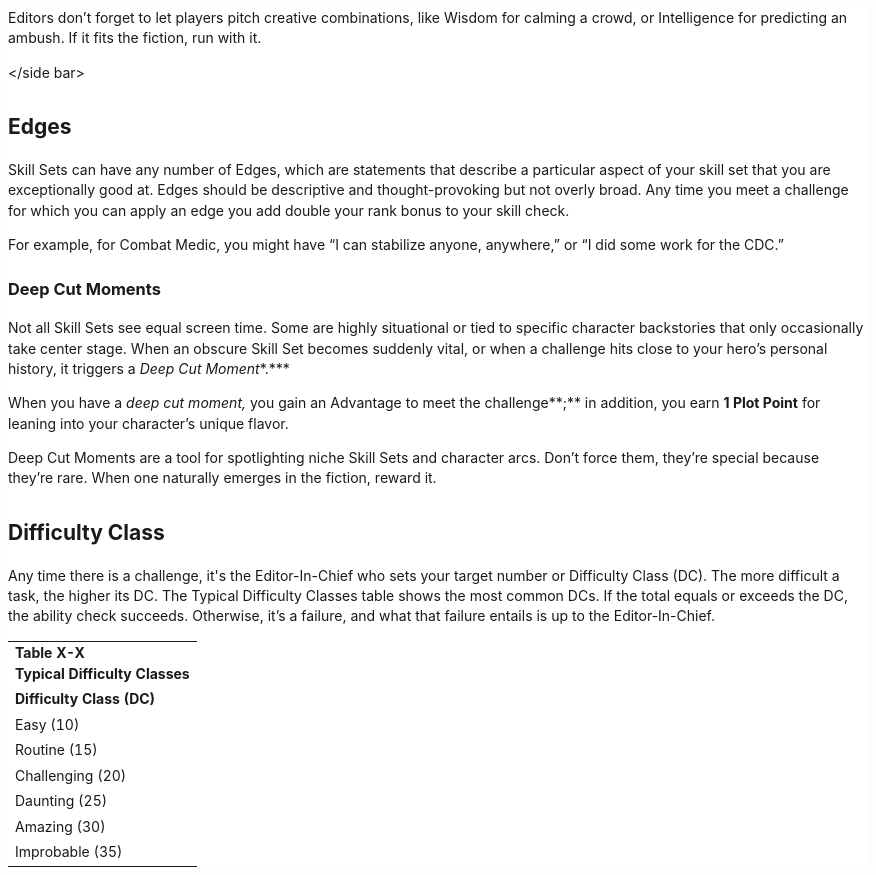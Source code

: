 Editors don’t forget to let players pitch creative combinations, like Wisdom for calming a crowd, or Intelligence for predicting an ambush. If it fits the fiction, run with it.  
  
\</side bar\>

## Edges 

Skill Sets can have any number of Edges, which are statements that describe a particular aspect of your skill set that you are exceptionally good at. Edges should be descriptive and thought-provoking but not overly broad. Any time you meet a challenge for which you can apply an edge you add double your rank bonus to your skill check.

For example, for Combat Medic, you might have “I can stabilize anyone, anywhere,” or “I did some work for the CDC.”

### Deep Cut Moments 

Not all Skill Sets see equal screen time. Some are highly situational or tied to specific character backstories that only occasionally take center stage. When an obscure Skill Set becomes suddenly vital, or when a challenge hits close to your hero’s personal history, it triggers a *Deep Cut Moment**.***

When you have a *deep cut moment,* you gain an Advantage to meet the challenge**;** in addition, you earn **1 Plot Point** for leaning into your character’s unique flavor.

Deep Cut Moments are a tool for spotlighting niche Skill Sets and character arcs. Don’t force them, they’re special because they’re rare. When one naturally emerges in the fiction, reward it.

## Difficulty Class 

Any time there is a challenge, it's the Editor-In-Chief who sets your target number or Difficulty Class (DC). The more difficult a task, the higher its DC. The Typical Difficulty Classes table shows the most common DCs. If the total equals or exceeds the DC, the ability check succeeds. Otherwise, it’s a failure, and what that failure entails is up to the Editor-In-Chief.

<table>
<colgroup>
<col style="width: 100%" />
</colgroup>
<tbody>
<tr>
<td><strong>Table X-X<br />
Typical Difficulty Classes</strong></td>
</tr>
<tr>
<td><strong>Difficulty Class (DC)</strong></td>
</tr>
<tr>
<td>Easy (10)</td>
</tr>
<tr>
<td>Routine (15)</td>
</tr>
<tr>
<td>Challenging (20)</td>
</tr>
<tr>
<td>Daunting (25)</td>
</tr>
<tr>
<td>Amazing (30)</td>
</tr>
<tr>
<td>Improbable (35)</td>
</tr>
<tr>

Problem requirements:
All records above are to be repeated exactly, with the images left out.

Expected output:
Source code

: Editors don’t forget to let players pitch creative combinations, like Wisdom for calming a crowd, or Intelligence for predicting an ambush. If it fits the fiction, run with it.  
  
\</side bar\>

## Edges 

Skill Sets can have any number of Edges, which are statements that describe a particular aspect of your skill set that you are exceptionally good at. Edges should be descriptive and thought-provoking but not overly broad. Any time you meet a challenge for which you can apply an edge you add double your rank bonus to your skill check.

For example, for Combat Medic, you might have “I can stabilize anyone, anywhere,” or “I did some work for the CDC.”

### Deep Cut Moments 

Not all Skill Sets see equal screen time. Some are highly situational or tied to specific character backstories that only occasionally take center stage. When an obscure Skill Set becomes suddenly vital, or when a challenge hits close to your hero’s personal history, it triggers a *Deep Cut Moment**.***

When you have a *deep cut moment,* you gain an Advantage to meet the challenge**;** in addition, you earn **1 Plot Point** for leaning into your character’s unique flavor.

Deep Cut Moments are a tool for spotlighting niche Skill Sets and character arcs. Don’t force them, they’re special because they’re rare. When one naturally emerges in the fiction, reward it.

## Difficulty Class 

Any time there is a challenge, it's the Editor-In-Chief who sets your target number or Difficulty Class (DC). The more difficult a task, the higher its DC. The Typical Difficulty Classes table shows the most common DCs. If the total equals or exceeds the DC, the ability check succeeds. Otherwise, it’s a failure, and what that failure entails is up to the Editor-In-Chief.

<table>
<colgroup>
<col style="width: 100%" />
</colgroup>
<tbody>
<tr>
<td><strong>Table X-X<br />
Typical Difficulty Classes</strong></td>
</tr>
<tr>
<td><strong>Difficulty Class (DC)</strong></td>
</tr>
<tr>
<td>Easy (10)</td>
</tr>
<tr>
<td>Routine (15)</td>
</tr>
<tr>
<td>Challenging (20)</td>
</tr>
<tr>
<td>Daunting (25)</td>
</tr>
<tr>
<td>Amazing (30)</td>
</tr>
<tr>
<td>Improbable (35)</td>
</tr>
<tr>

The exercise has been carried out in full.